I am not going to take up too much of the House’s time in this debate, but I want to draw the House’s attention to the case of a constituent of mine, one that I have raised in this House before; I have been fortunate to be called to speak on this issue in a number of different debates. My constituent Sue Threakall has been communicating with me for more than two years. She was one of the first people to come to me after my election in 2015 to raise this issue, and this was one of the first cases I decided to take up and follow. Other colleagues have made this point, but I, too, have to feel a sense of shame that I was not aware of the background to this story before I started to hear some of the personal testimony.

I merely intend to read out part of an email that Sue Threakall sent to me yesterday, when it became clear that this emergency debate was going to be held—I have been in constant touch with her. She asked me briefly to share with the House her story, and I am doing so because it says in more powerful words than anyone else could why it is so important that we have this full public inquiry. At the time of this email, we were not aware of the Government’s announcement, which I warmly welcome. I pay tribute to not only my hon. Friend the Minister of State, but the Prime Minister for driving this forward.

Let me share with Members what Sue Threakall wrote to me in her email yesterday:

“My husband, Bob Threakall, died in 1991, aged 47. Despite being a severe haemophiliac, he had lived a relatively normal life until he was given commercial blood products. Following that his health, and his life, followed a deep and dark downhill path.

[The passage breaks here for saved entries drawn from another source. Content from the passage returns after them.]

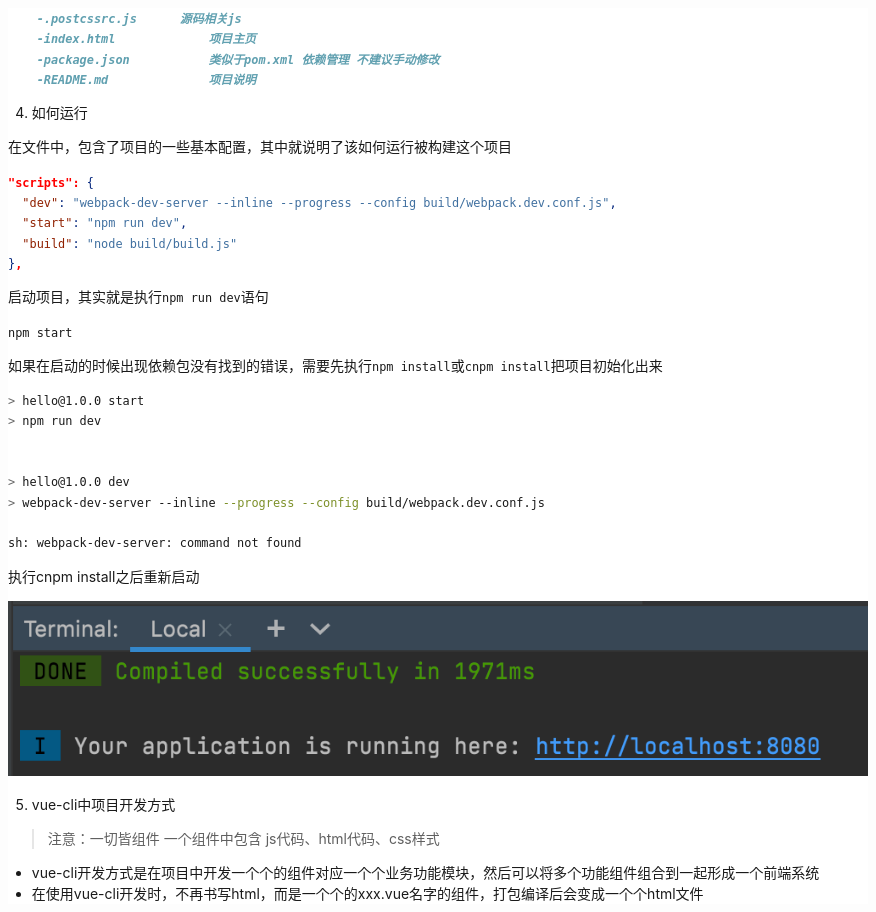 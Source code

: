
 ```markdown
    -.postcssrc.js		源码相关js
    -index.html				项目主页
    -package.json			类似于pom.xml 依赖管理 不建议手动修改
    -README.md				项目说明
```

4. 如何运行

在文件中，包含了项目的一些基本配置，其中就说明了该如何运行被构建这个项目

```json
"scripts": {
  "dev": "webpack-dev-server --inline --progress --config build/webpack.dev.conf.js",
  "start": "npm run dev",
  "build": "node build/build.js"
},
```

启动项目，其实就是执行`npm run dev`语句

```bash
npm start
```

如果在启动的时候出现依赖包没有找到的错误，需要先执行`npm install`或`cnpm install`把项目初始化出来

```bash
> hello@1.0.0 start
> npm run dev


> hello@1.0.0 dev
> webpack-dev-server --inline --progress --config build/webpack.dev.conf.js

sh: webpack-dev-server: command not found
```

执行cnpm install之后重新启动

![image-20211212004304317](./01.vue基础.assets/image-20211212004304317.png)

5. vue-cli中项目开发方式

> 注意：一切皆组件 一个组件中包含 js代码、html代码、css样式

- vue-cli开发方式是在项目中开发一个个的组件对应一个个业务功能模块，然后可以将多个功能组件组合到一起形成一个前端系统
- 在使用vue-cli开发时，不再书写html，而是一个个的xxx.vue名字的组件，打包编译后会变成一个个html文件
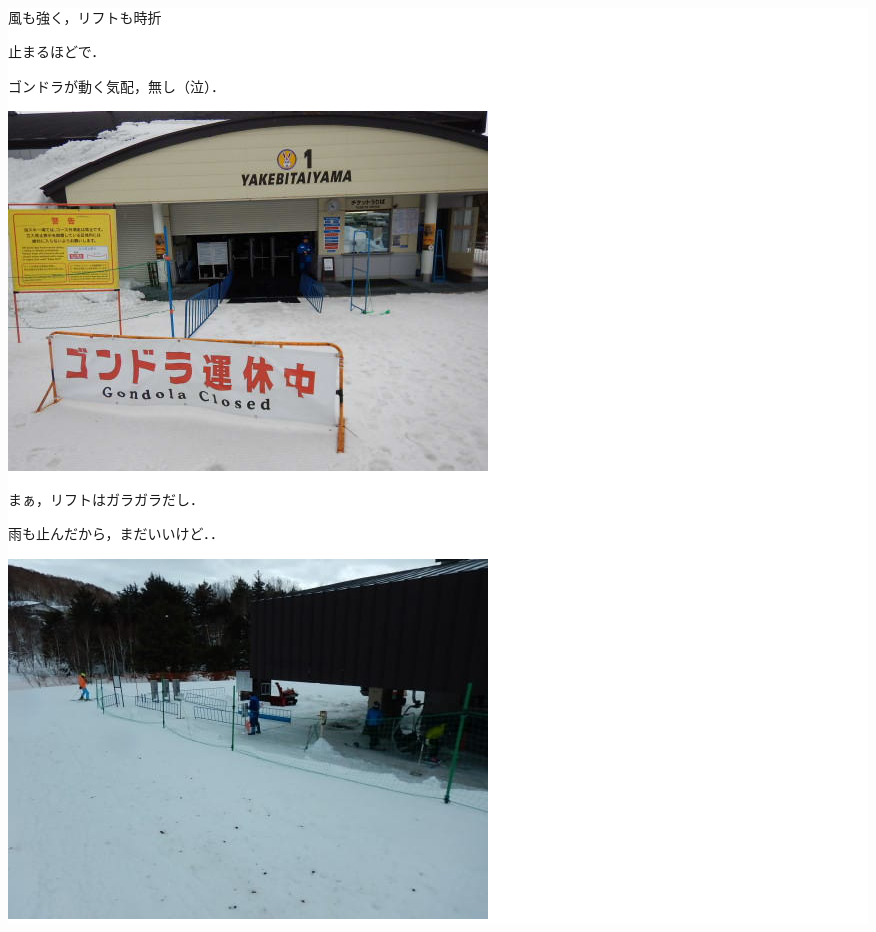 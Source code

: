 


風も強く，リフトも時折


止まるほどで．


ゴンドラが動く気配，無し（泣）．




![e54801a0c1b1955e7e6166628b7540a0.jpg](images/e54801a0c1b1955e7e6166628b7540a0.jpg)







まぁ，リフトはガラガラだし．


雨も止んだから，まだいいけど．．




![634f54d2207cb3035bde9547a8b0d6a2.jpg](images/634f54d2207cb3035bde9547a8b0d6a2.jpg)

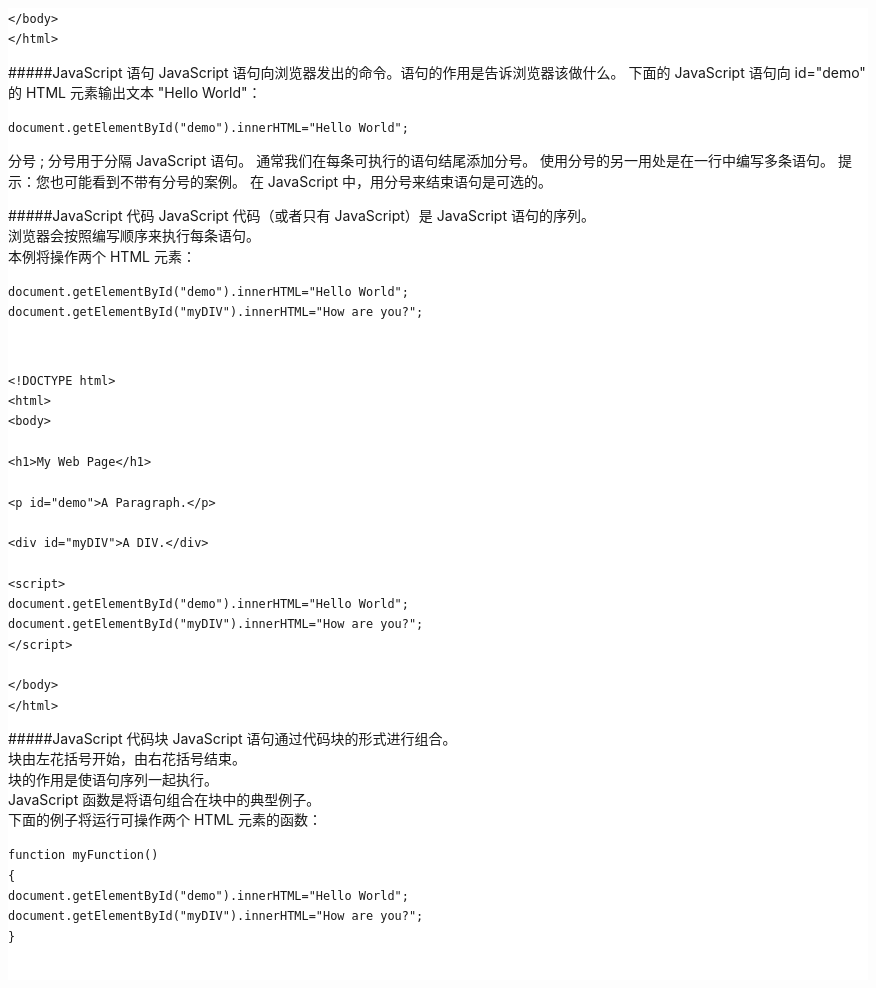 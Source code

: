 	</body>
	</html>

#####JavaScript 语句
JavaScript 语句向浏览器发出的命令。语句的作用是告诉浏览器该做什么。
下面的 JavaScript 语句向 id="demo" 的 HTML 元素输出文本 "Hello World"：

	document.getElementById("demo").innerHTML="Hello World";

分号 ;
分号用于分隔 JavaScript 语句。
通常我们在每条可执行的语句结尾添加分号。
使用分号的另一用处是在一行中编写多条语句。
提示：您也可能看到不带有分号的案例。
在 JavaScript 中，用分号来结束语句是可选的。

#####JavaScript 代码
JavaScript 代码（或者只有 JavaScript）是 JavaScript 语句的序列。    
浏览器会按照编写顺序来执行每条语句。       
本例将操作两个 HTML 元素：    

	document.getElementById("demo").innerHTML="Hello World";
	document.getElementById("myDIV").innerHTML="How are you?";

<br />

	<!DOCTYPE html>
	<html>
	<body>

	<h1>My Web Page</h1>
	
	<p id="demo">A Paragraph.</p>

	<div id="myDIV">A DIV.</div>

	<script>
	document.getElementById("demo").innerHTML="Hello World";
	document.getElementById("myDIV").innerHTML="How are you?";
	</script>

	</body>
	</html>

#####JavaScript 代码块
JavaScript 语句通过代码块的形式进行组合。    
块由左花括号开始，由右花括号结束。    
块的作用是使语句序列一起执行。    
JavaScript 函数是将语句组合在块中的典型例子。    
下面的例子将运行可操作两个 HTML 元素的函数：   

	function myFunction()
	{
	document.getElementById("demo").innerHTML="Hello World";
	document.getElementById("myDIV").innerHTML="How are you?";
	}

<br />
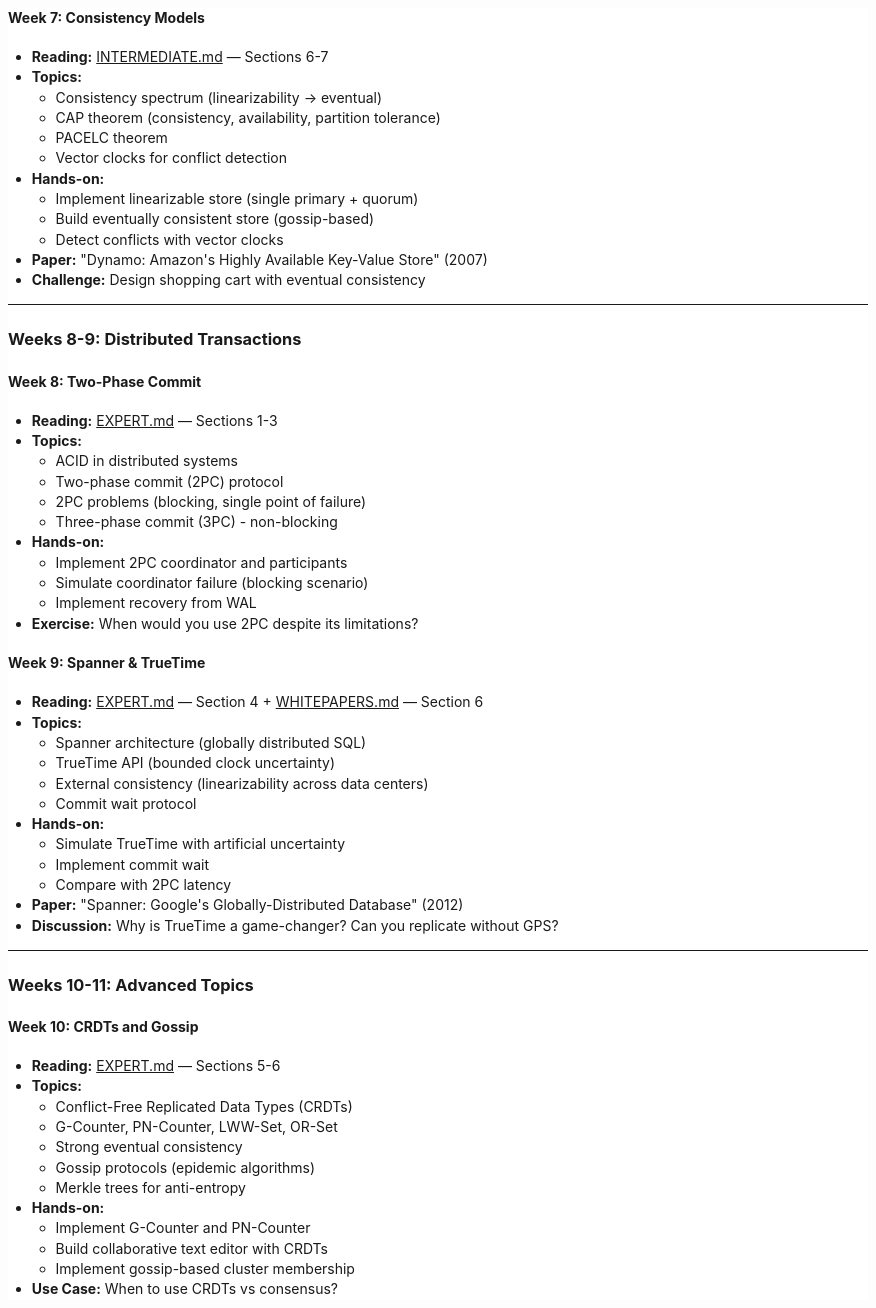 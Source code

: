 #### Week 7: Consistency Models
- **Reading:** [INTERMEDIATE.md](INTERMEDIATE.md) — Sections 6-7
- **Topics:**
  - Consistency spectrum (linearizability → eventual)
  - CAP theorem (consistency, availability, partition tolerance)
  - PACELC theorem
  - Vector clocks for conflict detection
- **Hands-on:**
  - Implement linearizable store (single primary + quorum)
  - Build eventually consistent store (gossip-based)
  - Detect conflicts with vector clocks
- **Paper:** "Dynamo: Amazon's Highly Available Key-Value Store" (2007)
- **Challenge:** Design shopping cart with eventual consistency

---

### Weeks 8-9: Distributed Transactions

#### Week 8: Two-Phase Commit
- **Reading:** [EXPERT.md](EXPERT.md) — Sections 1-3
- **Topics:**
  - ACID in distributed systems
  - Two-phase commit (2PC) protocol
  - 2PC problems (blocking, single point of failure)
  - Three-phase commit (3PC) - non-blocking
- **Hands-on:**
  - Implement 2PC coordinator and participants
  - Simulate coordinator failure (blocking scenario)
  - Implement recovery from WAL
- **Exercise:** When would you use 2PC despite its limitations?

#### Week 9: Spanner & TrueTime
- **Reading:** [EXPERT.md](EXPERT.md) — Section 4 + [WHITEPAPERS.md](WHITEPAPERS.md) — Section 6
- **Topics:**
  - Spanner architecture (globally distributed SQL)
  - TrueTime API (bounded clock uncertainty)
  - External consistency (linearizability across data centers)
  - Commit wait protocol
- **Hands-on:**
  - Simulate TrueTime with artificial uncertainty
  - Implement commit wait
  - Compare with 2PC latency
- **Paper:** "Spanner: Google's Globally-Distributed Database" (2012)
- **Discussion:** Why is TrueTime a game-changer? Can you replicate without GPS?

---

### Weeks 10-11: Advanced Topics

#### Week 10: CRDTs and Gossip
- **Reading:** [EXPERT.md](EXPERT.md) — Sections 5-6
- **Topics:**
  - Conflict-Free Replicated Data Types (CRDTs)
  - G-Counter, PN-Counter, LWW-Set, OR-Set
  - Strong eventual consistency
  - Gossip protocols (epidemic algorithms)
  - Merkle trees for anti-entropy
- **Hands-on:**
  - Implement G-Counter and PN-Counter
  - Build collaborative text editor with CRDTs
  - Implement gossip-based cluster membership
- **Use Case:** When to use CRDTs vs consensus?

He contracted Hepatitis B, Hepatitis C and HIV. He died a terrible death, which I believe was wholly avoidable.

He was NEVER informed about the risks known at the time of imported Factor 8.

He was NEVER told he had Hepatitis C, and indeed I only found out myself a few years ago.

His HIV test result was withheld from him for many months, thus leaving me at risk. I was fortunate...many women were not.

From Autumn 1990 until two days before he died, months later, with shadowing on his lungs and despite being at high risk of contracting pneumonia, he was left UNTREATED.

He never had the chance of seeing his eldest son married, nor met his grandchildren.

He didn’t see his middle son graduate from university.

He didn’t see his youngest son pass his 11 plus and go to grammar school.

Following his death our family basically fell apart. Grief sent us in different directions and for many years we were completely broken. The fallout is still there today, bubbling away, just below the surface.”

Sue writes in conclusion:

“It is my firm opinion, following campaigning and researching since 1985, that haemophiliacs were used as guinea pigs. I believe that, had people acted differently at the time, Bob, and so many others, would almost certainly be alive and well today.”

I found Sue’s email extremely moving, and I have repeated her words to the House today because they say better than almost any of the rest of us could why the decision that has been taken by the Government to hold this public inquiry is so welcome. I will be following this process carefully to ensure that the form of the inquiry is the best it can be, so that victims and survivors, such as my constituent, can get the truth, fairness and justice that they deserve.